◆ Data entries:
►

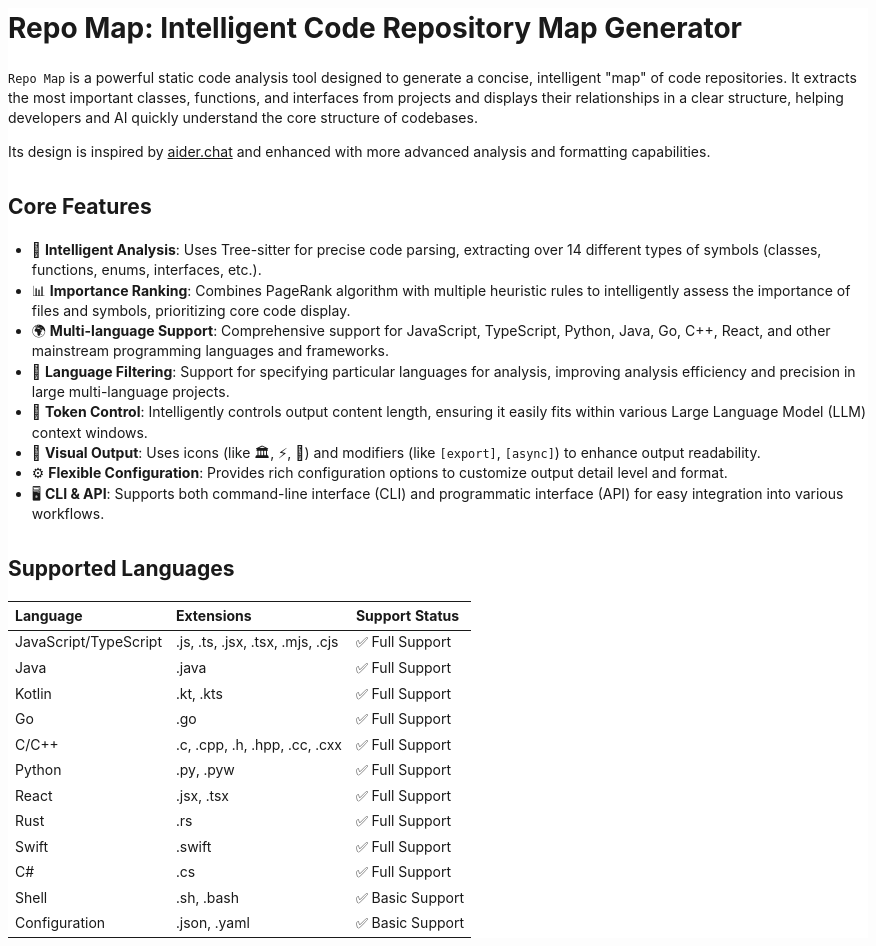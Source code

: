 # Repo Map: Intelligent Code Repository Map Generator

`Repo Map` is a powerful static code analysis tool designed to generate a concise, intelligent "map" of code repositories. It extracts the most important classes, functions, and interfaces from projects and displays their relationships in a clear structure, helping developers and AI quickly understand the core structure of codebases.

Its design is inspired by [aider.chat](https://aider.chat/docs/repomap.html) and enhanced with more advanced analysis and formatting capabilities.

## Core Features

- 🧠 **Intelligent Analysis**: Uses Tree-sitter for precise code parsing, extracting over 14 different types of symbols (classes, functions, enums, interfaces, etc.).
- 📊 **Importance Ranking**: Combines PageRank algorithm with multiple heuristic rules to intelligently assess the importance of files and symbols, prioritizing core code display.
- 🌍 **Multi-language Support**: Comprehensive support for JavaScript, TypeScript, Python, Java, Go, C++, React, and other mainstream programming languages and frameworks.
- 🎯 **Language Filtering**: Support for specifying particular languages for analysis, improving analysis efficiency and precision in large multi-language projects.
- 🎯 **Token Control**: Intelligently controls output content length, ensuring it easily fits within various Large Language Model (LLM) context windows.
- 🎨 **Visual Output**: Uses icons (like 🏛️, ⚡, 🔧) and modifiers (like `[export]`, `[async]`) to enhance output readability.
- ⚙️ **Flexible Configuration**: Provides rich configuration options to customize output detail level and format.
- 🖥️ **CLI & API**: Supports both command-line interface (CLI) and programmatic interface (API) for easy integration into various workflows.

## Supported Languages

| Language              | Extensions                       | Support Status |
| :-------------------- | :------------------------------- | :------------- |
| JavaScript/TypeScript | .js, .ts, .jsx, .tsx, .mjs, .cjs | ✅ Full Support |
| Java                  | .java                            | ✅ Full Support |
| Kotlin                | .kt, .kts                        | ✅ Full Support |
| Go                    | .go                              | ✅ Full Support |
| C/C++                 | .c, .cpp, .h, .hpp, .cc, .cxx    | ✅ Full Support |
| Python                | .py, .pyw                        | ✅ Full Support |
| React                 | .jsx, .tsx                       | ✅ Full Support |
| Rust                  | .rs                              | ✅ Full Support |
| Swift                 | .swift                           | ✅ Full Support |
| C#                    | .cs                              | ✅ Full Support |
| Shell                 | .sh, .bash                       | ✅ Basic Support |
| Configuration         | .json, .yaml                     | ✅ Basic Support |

◄
►

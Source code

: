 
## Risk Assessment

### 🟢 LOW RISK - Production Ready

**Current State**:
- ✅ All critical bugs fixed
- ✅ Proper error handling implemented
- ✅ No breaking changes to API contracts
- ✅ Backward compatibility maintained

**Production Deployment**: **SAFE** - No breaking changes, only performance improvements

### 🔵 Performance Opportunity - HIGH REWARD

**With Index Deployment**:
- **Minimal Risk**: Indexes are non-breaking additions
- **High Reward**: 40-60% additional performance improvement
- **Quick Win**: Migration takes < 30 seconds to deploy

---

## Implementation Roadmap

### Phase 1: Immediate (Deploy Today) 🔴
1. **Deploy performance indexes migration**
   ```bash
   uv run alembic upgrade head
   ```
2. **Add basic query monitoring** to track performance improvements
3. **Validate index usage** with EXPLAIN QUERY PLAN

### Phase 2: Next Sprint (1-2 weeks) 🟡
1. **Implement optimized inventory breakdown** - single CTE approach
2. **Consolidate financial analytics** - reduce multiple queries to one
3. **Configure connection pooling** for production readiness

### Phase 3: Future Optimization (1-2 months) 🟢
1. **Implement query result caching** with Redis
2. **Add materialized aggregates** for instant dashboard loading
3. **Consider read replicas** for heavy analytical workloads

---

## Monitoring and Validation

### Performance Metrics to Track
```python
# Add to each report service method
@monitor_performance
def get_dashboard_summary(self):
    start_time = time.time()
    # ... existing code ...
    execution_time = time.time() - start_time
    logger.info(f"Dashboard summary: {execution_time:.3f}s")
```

◄

◆ Task:
Would you copy out every line in the records that includes the string "breaking"?

◆ Your solution:
- ✅ No breaking changes to API contracts
**Production Deployment**: **SAFE** - No breaking changes, only performance improvements
- **Minimal Risk**: Indexes are non-breaking additions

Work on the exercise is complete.